Para incrustar fetos en bloques de agarosa al 1%, llene un tubo o jeringa de plástico de 50 mililitros con agarosa derretida, luego coloque al feto en la agarosa en una posición vertical y mantenga esta posición con fórceps durante la solidificación de la agarosa. Coloque el molde con el bloque a cuatro grados centígrados durante 30 minutos para que la agarosa se gelatilice completamente, luego retire el bloque de agarosa con el feto del molde y colóquelo en un recipiente con agua desmoralizada. Realice la deshidratación del feto gradualmente con aumentos del 10% en la concentración de metanol diluido en agua desmineralizada o PBS, manteniendo la muestra en concentración de metanol durante al menos 45 minutos a temperatura ambiente en un agitador hasta que se alcance el 100% de metanol.

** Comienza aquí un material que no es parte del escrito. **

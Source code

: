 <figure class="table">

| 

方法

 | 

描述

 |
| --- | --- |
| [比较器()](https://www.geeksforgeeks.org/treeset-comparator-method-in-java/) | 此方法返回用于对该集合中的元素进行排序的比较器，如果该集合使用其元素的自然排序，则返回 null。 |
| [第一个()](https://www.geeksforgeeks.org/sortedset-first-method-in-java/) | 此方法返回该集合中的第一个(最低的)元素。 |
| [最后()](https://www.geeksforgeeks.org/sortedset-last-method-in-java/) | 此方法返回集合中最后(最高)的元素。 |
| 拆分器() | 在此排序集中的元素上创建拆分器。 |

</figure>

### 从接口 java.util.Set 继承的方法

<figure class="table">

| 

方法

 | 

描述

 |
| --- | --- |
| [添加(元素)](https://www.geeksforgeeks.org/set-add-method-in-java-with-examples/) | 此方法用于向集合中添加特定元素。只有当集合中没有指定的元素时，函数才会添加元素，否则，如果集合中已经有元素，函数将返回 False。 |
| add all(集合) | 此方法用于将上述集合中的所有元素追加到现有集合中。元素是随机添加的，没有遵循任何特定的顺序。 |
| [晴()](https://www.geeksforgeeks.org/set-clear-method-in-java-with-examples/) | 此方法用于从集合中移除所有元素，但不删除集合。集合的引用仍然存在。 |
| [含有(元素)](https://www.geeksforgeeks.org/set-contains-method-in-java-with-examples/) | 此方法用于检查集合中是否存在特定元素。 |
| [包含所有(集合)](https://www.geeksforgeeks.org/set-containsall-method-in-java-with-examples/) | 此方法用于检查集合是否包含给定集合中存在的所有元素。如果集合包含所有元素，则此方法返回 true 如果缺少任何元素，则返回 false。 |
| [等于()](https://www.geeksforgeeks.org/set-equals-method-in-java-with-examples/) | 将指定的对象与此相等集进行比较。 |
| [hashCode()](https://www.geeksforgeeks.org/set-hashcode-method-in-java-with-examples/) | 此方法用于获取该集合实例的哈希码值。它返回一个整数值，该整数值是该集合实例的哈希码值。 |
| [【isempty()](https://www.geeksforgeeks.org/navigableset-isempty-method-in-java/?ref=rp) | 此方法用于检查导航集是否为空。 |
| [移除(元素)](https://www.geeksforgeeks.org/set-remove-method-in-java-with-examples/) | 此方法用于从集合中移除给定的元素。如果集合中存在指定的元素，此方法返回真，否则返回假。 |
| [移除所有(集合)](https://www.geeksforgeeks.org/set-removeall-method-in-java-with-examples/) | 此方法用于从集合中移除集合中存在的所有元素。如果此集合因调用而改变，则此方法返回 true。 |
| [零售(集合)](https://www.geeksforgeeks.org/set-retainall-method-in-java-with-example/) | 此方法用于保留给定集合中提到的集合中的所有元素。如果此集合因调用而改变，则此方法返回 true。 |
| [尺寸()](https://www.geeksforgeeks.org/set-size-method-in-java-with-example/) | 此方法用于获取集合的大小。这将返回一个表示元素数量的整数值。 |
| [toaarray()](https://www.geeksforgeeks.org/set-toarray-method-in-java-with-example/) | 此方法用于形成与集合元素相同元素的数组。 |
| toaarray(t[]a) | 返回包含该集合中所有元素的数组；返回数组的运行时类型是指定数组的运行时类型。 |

Limpie los fetos moviéndolos a través de una solución de BABB en serie y metanol durante 2,5 horas en cada concentración con aumentos del 25% en la concentración de BABB hasta alcanzar el 100% de BABB. Reemplace la solución de BABB por una fresca todos los días hasta que el feto sea completamente transparente. Este proceso puede tardar de tres a cinco días.
Use pegamento para unir el bloque de agarosa despejado al eje motor del escáner OPT, luego ajuste la óptica para obtener una imagen de todo el feto y proceda a adquirir un conjunto de datos de proyección completo. La técnica de imagen en vivo 4D permite el análisis dinámico de la expresión del reportero LuVeLu y los embriones knockout condicionales de día 8.5 Snai1. Junto con la señal normal de LuVeLu en el mesodermo presómtico, los embriones knockout condicionales Snai1 muestran la expresión de LuVeLu en la protuberancia ectópica que surge de la raya primitiva.
Los ensayos de inmunofluorescencia de montaje completo permiten la detección de posibles NMP y reguladores clave de la diferenciación del mesodermo. Las flechas blancas y amarillas resaltan las diferencias en los embriones mutantes y de tipo salvaje. La renderización 3D de inmunotinciones de montaje completo permite una mejor comprensión del tejido o la estructura en el estudio.
En este caso, se investigó la ubicación de posibles NMP en el brote de la cola. Las reconstrucciones de tejidos en 3D también son importantes para comprender y caracterizar los defectos morfológicos en embriones de ratón. La visualización interactiva de la reconstrucción 3D también se puede construir en formatos fáciles de usar.
Por ejemplo, en un archivo PDF. Estas estructuras caudales embrionarias 3D se pueden utilizar para ilustrar el poder de los modelos 3D a un público más general y para ayudar en el estudio en la enseñanza de la elongación y segmentación axial de un vertebrado. Finalmente, la visualización 3D en toto de embriones de ratón más desarrollados es posible utilizando la técnica de microscopía OTP.
Las representaciones animadas se muestran aquí, destacando rebanadas clave de fetos embrionarios del día 18.5. Lo más importante a recordar es que el resultado debe seguir siendo una representación fiel de lo que se observa en el embrión. Los investigadores pueden usar estos métodos para ir más allá de presentar solo estática a las imágenes, sino también incluir videos, reconstrucciones tridimensionales e incluso modelos 3D interactivos de sus datos.